Maybe one should have specified a reserved namespace or an algorithm that generates the name like e.g. an MD5 hash. As soon as you offer a way to freely name something the name will get overloaded with other concerns, like labeling, provenance tracking etc. That’s just the way things go.

The RDF 1.1 WG archives contain a proposal to explicitly specify that some graph name is indeed not a label but a name denoting the graph. It’s a pity that not even that basic mechanism didn’t make into the spec. 
I do understand the approach that some in the WG took to not standardize stuff that isn’t in use and has wide uptake already. OTOH this results in a chicken-and-egg problem as proposals like Named Graphs tend to get rejected because they are not standardized (but maybe the heated WG discussions burned the ground for Named Graphs specifically). Also, and contrarily to my rather pro-early-standardization stance, I wonder why no solution to reification and graph naming has become a de-facto standard since the WG punted on the issue. Maybe that’s a sign taht the demand isn’t as big as I think it is? But see below...

>> If — as I fear — every use of reification is semantically unspecified then why is the spec so reluctant, leaving the very use case of reification in a semantic limbo?
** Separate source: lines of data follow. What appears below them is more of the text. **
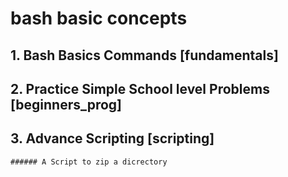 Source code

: # bash basic concepts

## 1. Bash Basics Commands [fundamentals]

## 2. Practice Simple School level Problems [beginners_prog]

## 3. Advance Scripting [scripting]
    
    ###### A Script to zip a dicrectory
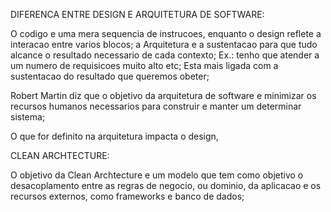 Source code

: DIFERENCA ENTRE DESIGN E ARQUITETURA DE SOFTWARE:

O codigo e uma mera sequencia de instrucoes, enquanto o design reflete a interacao entre varios blocos;
a Arquitetura e a sustentacao para que tudo alcance o resultado necessario de cada contexto;
Ex.: tenho que atender a um numero de requisicoes muito alto etc; Esta mais ligada com a sustentacao
do resultado que queremos obeter;

Robert Martin diz que o objetivo da arquitetura de software e minimizar os recursos humanos necessarios
para construir e manter um determinar sistema;


O que for definito na arquitetura impacta o design, 


CLEAN ARCHTECTURE:

O objetivo da Clean Archtecture e um modelo que tem como objetivo o desacoplamento entre
as regras de negocio, ou dominio, da aplicacao e os recursos externos, como frameworks e banco de dados; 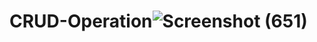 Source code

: # CRUD-Operation![Screenshot (651)](https://github.com/user-attachments/assets/96a4b6f6-09b5-4c5e-8f8c-c64ab44474b8)
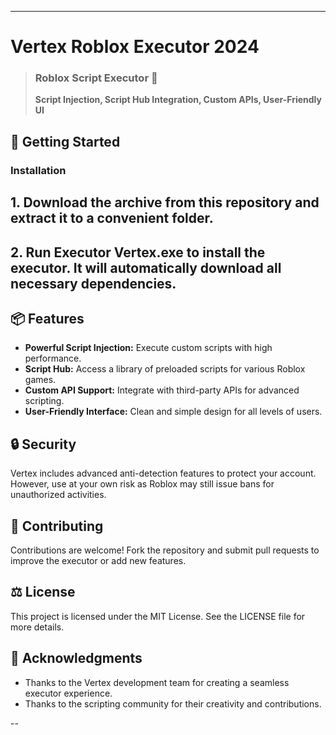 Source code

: ---

# Vertex Roblox Executor 2024  

> ### Roblox Script Executor 🌌  
> **Script Injection, Script Hub Integration, Custom APIs, User-Friendly UI**

## 🚀 Getting Started  

### Installation  

## **1. Download the archive from this repository and extract it to a convenient folder.**  
## **2. Run Executor Vertex.exe to install the executor. It will automatically download all necessary dependencies.**  



## 📦 Features  
- **Powerful Script Injection:** Execute custom scripts with high performance.  
- **Script Hub:** Access a library of preloaded scripts for various Roblox games.  
- **Custom API Support:** Integrate with third-party APIs for advanced scripting.  
- **User-Friendly Interface:** Clean and simple design for all levels of users.  

## 🔒 Security  
Vertex includes advanced anti-detection features to protect your account. However, use at your own risk as Roblox may still issue bans for unauthorized activities.  

## 🤝 Contributing  
Contributions are welcome! Fork the repository and submit pull requests to improve the executor or add new features.  

## ⚖️ License  
This project is licensed under the MIT License. See the LICENSE file for more details.  

## 💬 Acknowledgments  
- Thanks to the Vertex development team for creating a seamless executor experience.  
- Thanks to the scripting community for their creativity and contributions.  

--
After all in the case of triple tokens we’re not faced with the problem of graph labeling/naming that plagued the work on named graphs.
> 
> But we are. How does one name a triple, if one cannot even name a graph?

One might start with solving the triple naming problem and then tackle graph naming from there.

> By the way, you may be wondering why I went along with simply reiterating the 2004 wording about reification a decade later, given all the intervening discussion and arguments about this issue. There are several answers: the text is non-normative; as far as I can tell, it is still in fact correct; I was tired of arguing. But most importantly, it really does not matter, since in the entire intervening decade, I had not, and indeed still not have, seen a single useful application of RDF reification. 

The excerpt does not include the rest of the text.